## Exercise goal
Write out, unchanged, the lines from the one holding "be described later" to the close of the listing. Both the first and last lines belong in it.

## Data excerpts
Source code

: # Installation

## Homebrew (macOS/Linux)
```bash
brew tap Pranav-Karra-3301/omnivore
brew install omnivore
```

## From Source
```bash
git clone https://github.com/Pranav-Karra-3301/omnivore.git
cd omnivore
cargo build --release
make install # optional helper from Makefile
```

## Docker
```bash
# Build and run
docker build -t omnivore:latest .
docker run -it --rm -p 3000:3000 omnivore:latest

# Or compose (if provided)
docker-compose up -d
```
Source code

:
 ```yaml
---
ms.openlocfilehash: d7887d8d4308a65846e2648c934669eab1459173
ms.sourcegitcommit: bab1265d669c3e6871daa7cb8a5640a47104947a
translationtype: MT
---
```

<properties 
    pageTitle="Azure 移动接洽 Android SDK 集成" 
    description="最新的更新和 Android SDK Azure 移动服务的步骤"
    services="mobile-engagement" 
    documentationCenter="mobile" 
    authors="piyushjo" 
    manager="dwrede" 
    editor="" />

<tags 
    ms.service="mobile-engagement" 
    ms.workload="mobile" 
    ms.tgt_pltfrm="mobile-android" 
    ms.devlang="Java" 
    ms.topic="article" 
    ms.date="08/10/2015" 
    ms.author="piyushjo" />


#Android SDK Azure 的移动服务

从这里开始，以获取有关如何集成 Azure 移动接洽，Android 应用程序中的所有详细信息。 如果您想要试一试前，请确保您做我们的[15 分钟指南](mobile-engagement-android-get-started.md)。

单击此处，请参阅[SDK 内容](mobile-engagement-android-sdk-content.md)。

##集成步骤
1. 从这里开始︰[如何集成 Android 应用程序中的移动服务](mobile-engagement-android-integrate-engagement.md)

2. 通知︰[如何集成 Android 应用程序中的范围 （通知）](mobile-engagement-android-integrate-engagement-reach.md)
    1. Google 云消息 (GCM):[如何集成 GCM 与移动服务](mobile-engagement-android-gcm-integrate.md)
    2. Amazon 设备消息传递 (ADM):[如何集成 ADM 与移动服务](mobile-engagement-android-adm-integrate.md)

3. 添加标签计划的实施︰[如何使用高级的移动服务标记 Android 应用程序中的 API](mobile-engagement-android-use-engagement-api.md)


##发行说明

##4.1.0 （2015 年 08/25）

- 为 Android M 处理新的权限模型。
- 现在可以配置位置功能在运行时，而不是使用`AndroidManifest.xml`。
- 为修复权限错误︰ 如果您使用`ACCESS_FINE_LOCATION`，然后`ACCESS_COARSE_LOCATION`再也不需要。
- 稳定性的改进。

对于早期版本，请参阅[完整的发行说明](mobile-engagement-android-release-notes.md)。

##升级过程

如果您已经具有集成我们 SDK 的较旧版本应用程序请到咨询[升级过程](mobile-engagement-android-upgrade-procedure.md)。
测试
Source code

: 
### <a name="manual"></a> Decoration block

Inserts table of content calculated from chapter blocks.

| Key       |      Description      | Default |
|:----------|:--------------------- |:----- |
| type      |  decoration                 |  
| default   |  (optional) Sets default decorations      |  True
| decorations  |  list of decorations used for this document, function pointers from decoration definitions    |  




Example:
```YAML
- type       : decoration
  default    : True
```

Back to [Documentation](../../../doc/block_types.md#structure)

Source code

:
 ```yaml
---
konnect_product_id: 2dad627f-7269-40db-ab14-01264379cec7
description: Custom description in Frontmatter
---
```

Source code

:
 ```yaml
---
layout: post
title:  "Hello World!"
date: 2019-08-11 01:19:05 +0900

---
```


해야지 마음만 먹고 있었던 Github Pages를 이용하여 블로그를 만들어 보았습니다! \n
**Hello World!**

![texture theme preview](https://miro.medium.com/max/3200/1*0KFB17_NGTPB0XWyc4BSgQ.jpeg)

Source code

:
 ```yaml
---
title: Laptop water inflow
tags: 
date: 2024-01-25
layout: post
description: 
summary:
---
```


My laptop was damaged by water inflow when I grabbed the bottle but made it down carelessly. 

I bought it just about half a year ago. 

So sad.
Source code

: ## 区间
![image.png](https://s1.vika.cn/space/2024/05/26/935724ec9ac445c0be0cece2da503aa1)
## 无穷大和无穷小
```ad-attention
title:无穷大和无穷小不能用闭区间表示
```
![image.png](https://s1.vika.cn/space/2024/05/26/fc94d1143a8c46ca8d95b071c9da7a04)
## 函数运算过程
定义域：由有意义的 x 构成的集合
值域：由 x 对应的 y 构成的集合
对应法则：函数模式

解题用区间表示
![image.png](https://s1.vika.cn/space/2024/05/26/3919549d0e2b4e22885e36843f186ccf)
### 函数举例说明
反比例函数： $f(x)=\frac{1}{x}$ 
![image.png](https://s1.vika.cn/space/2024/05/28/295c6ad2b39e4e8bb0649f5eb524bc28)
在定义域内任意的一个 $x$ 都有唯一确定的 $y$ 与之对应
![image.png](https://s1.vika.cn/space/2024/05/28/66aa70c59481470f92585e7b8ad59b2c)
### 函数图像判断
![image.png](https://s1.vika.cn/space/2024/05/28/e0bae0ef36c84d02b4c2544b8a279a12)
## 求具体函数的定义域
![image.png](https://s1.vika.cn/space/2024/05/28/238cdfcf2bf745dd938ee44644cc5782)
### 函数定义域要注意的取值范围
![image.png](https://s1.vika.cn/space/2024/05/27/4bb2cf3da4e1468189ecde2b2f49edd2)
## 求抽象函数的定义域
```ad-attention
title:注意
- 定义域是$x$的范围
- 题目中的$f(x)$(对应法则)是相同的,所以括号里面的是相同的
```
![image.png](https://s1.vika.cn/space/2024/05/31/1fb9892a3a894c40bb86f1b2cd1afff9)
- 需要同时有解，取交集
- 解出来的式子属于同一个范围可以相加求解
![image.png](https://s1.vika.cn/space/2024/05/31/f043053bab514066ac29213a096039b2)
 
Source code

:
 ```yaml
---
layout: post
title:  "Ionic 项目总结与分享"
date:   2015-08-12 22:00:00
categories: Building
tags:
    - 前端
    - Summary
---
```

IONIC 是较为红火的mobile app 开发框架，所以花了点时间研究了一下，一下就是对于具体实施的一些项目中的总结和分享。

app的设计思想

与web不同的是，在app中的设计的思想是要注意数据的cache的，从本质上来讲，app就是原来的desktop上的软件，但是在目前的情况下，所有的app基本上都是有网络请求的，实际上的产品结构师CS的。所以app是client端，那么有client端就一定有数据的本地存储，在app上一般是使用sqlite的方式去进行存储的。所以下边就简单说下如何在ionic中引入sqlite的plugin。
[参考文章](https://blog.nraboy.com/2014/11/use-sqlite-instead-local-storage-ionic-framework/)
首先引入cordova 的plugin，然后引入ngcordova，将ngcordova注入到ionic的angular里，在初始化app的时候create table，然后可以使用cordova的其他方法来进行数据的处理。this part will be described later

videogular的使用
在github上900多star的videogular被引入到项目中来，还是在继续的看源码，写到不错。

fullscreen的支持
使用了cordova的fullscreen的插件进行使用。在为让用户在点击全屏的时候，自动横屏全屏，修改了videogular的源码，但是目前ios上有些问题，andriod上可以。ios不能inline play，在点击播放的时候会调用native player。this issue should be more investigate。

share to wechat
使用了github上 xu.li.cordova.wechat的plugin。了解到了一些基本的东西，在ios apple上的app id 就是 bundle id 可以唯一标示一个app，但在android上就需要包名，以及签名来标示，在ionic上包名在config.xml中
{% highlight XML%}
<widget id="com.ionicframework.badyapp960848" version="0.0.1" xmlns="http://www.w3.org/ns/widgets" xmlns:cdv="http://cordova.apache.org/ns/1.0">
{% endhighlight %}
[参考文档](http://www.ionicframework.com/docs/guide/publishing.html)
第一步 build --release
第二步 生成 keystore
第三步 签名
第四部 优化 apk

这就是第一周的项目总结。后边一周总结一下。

## Completed exercise
首先引入cordova 的plugin，然后引入ngcordova，将ngcordova注入到ionic的angular里，在初始化app的时候create table，然后可以使用cordova的其他方法来进行数据的处理。this part will be described later

videogular的使用
在github上900多star的videogular被引入到项目中来，还是在继续的看源码，写到不错。

fullscreen的支持
使用了cordova的fullscreen的插件进行使用。在为让用户在点击全屏的时候，自动横屏全屏，修改了videogular的源码，但是目前ios上有些问题，andriod上可以。ios不能inline play，在点击播放的时候会调用native player。this issue should be more investigate。

share to wechat
使用了github上 xu.li.cordova.wechat的plugin。了解到了一些基本的东西，在ios apple上的app id 就是 bundle id 可以唯一标示一个app，但在android上就需要包名，以及签名来标示，在ionic上包名在config.xml中
{% highlight XML%}
<widget id="com.ionicframework.badyapp960848" version="0.0.1" xmlns="http://www.w3.org/ns/widgets" xmlns:cdv="http://cordova.apache.org/ns/1.0">
{% endhighlight %}
[参考文档](http://www.ionicframework.com/docs/guide/publishing.html)
第一步 build --release
第二步 生成 keystore
第三步 签名
第四部 优化 apk

这就是第一周的项目总结。后边一周总结一下。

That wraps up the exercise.